Saanichton Bay has historically been, and continues to be significant to the Saanich peoples of Tsawout. The bay provided shelter from the prevailing southeast gales of winter, a year-round source of food, as well as playing an integral role in the Tsawout economic, societal, social, and spiritual life. Because of these reasons Saanichton Bay was one of the main winter village sites of the Saanich peoples, and that is why Tsawout “Indian Reserve” is located there today
Saanichton Bay becomes the focal point of a court battle, Claxton v. Saanichton Bay Marina in 1987. Louis Claxton and the Tsawout peoples were awarded a permanent injunction in the BC Supreme Court against the construction of a marina in the bay. Mr. Justice Meredith ruled that James Douglas “implemented a policy to protect the Indians in their right to pursue their traditional economy of hunting and fishing” and so concluded “that they had the right to resist….the proposed marina at Saanichton Bay as it would diminish in the extent the fishery contractually reserved to predecessors ” of the original signatories to the Douglas Treaty.
It is important to mention that the people of Tsawout were not stationary at Saanichton Bay year-round, though this was our “headquarters”. The Saanich peoples territory includes the Saanich Peninsula, south to Mount Douglas, across to Mount Finlayson and Goldstream. In addition, the Southern Gulf Islands, reaching to Point Roberts, and San Juan Islands constituted what is the Saanich Peoples traditional territory. The Tsawout and Saanich people’s traditional territory is the lands and seas that we traditionally used throughout every season. Names were given to all places we knew, every bay, every stream, every village, every mountain, every lake, every inlet, and island has a name in our language, the SENĆOŦEN language. Our Language, place names, stories, history is what defines our territory and speaks to our long standing relationship to the land and waters.
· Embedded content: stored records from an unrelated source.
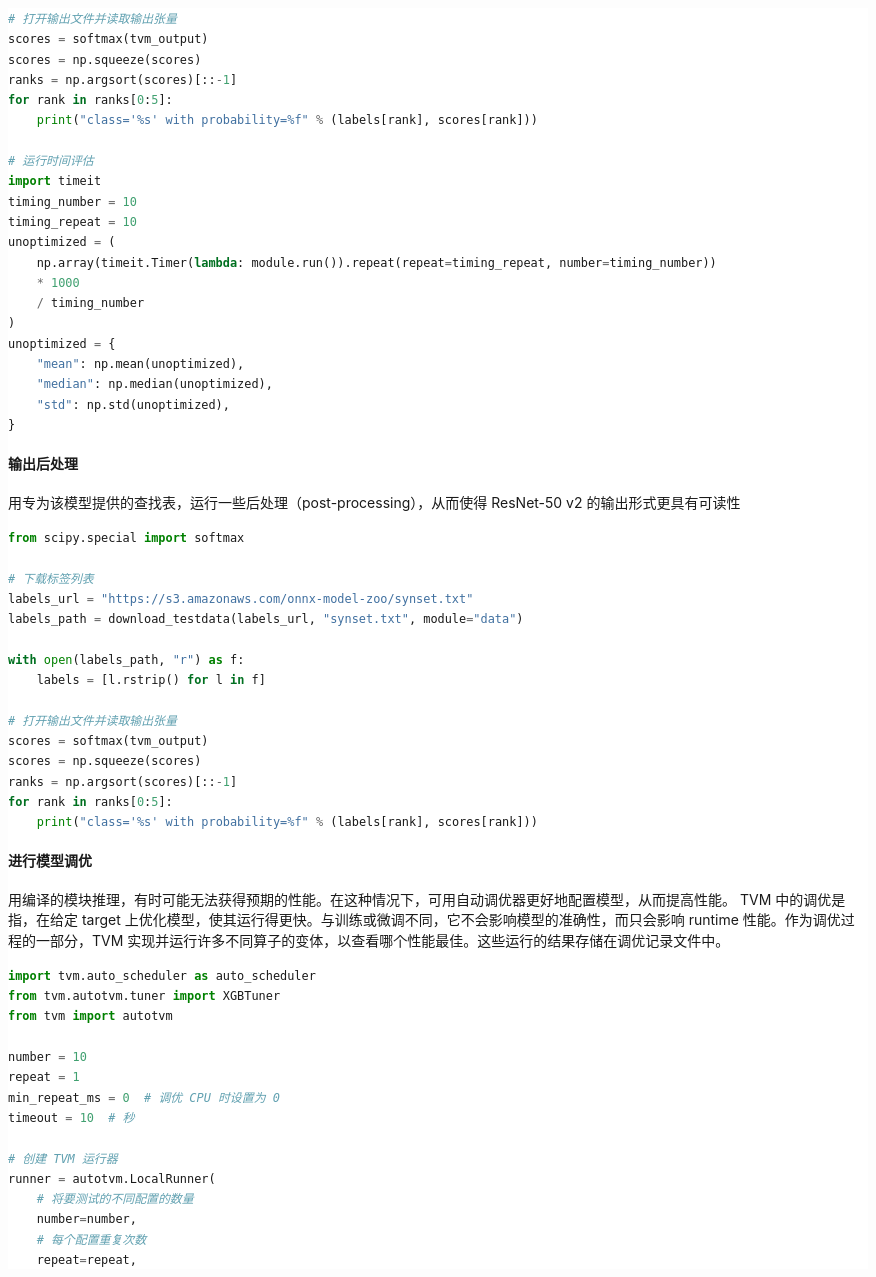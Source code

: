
 ``` python
# 打开输出文件并读取输出张量
scores = softmax(tvm_output)
scores = np.squeeze(scores)
ranks = np.argsort(scores)[::-1]
for rank in ranks[0:5]:
    print("class='%s' with probability=%f" % (labels[rank], scores[rank]))

# 运行时间评估
import timeit
timing_number = 10
timing_repeat = 10
unoptimized = (
    np.array(timeit.Timer(lambda: module.run()).repeat(repeat=timing_repeat, number=timing_number))
    * 1000
    / timing_number
)
unoptimized = {
    "mean": np.mean(unoptimized),
    "median": np.median(unoptimized),
    "std": np.std(unoptimized),
}
```


#### 输出后处理
用专为该模型提供的查找表，运行一些后处理（post-processing），从而使得 ResNet-50 v2 的输出形式更具有可读性

``` python
from scipy.special import softmax

# 下载标签列表
labels_url = "https://s3.amazonaws.com/onnx-model-zoo/synset.txt"
labels_path = download_testdata(labels_url, "synset.txt", module="data")

with open(labels_path, "r") as f:
    labels = [l.rstrip() for l in f]

# 打开输出文件并读取输出张量
scores = softmax(tvm_output)
scores = np.squeeze(scores)
ranks = np.argsort(scores)[::-1]
for rank in ranks[0:5]:
    print("class='%s' with probability=%f" % (labels[rank], scores[rank]))
```

#### 进行模型调优
用编译的模块推理，有时可能无法获得预期的性能。在这种情况下，可用自动调优器更好地配置模型，从而提高性能。 TVM 中的调优是指，在给定 target 上优化模型，使其运行得更快。与训练或微调不同，它不会影响模型的准确性，而只会影响 runtime 性能。作为调优过程的一部分，TVM 实现并运行许多不同算子的变体，以查看哪个性能最佳。这些运行的结果存储在调优记录文件中。

``` python
import tvm.auto_scheduler as auto_scheduler
from tvm.autotvm.tuner import XGBTuner
from tvm import autotvm

number = 10
repeat = 1
min_repeat_ms = 0  # 调优 CPU 时设置为 0
timeout = 10  # 秒

# 创建 TVM 运行器
runner = autotvm.LocalRunner(
    # 将要测试的不同配置的数量
    number=number,
    # 每个配置重复次数
    repeat=repeat,
```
The following information has been provided by Nick Claxton (2007)
Beginning in 1850, the Hudson’s Bay Company was appointed authority by the colonial office in London to establish a colony on Vancouver Island. The significance of indigenous peoples relationship to their lands and resources was completely disregarded, and all the newcomers could see was an empty land that harboured boundless wealth for the taking. In the four years following, Douglas completed fourteen purchase agreements with Vancouver Island indigenous nations.
These documents are often referred to as the “Fort Victoria Treaties” or the “Douglas Treaties”. James Douglas did not explicitly use the word treaty in these agreements, but a supreme court decision ruled that these agreements were and remain valid treaties since Douglas who was acting as an agent of the Crown at the time arranged them with the indigenous peoples (Regina V. White and Bob 1965). First Nations argue that their ancestors understood this as a peace treaty and not a purchase agreement. These treaties effectively abolished aboriginal title to those nations that signed them, but promised to allow those indigenous peoples to carry on their fisheries as they formerly had, for millennia. Arguably, for the Saanich peoples and for all indigenous peoples on the pacific slope, their fisheries were, and still are necessary for their existence as independent nations. The Saanich people have never surrendered title to the Gulf Islands and we also feel that our territory expands across the U.S.A. border.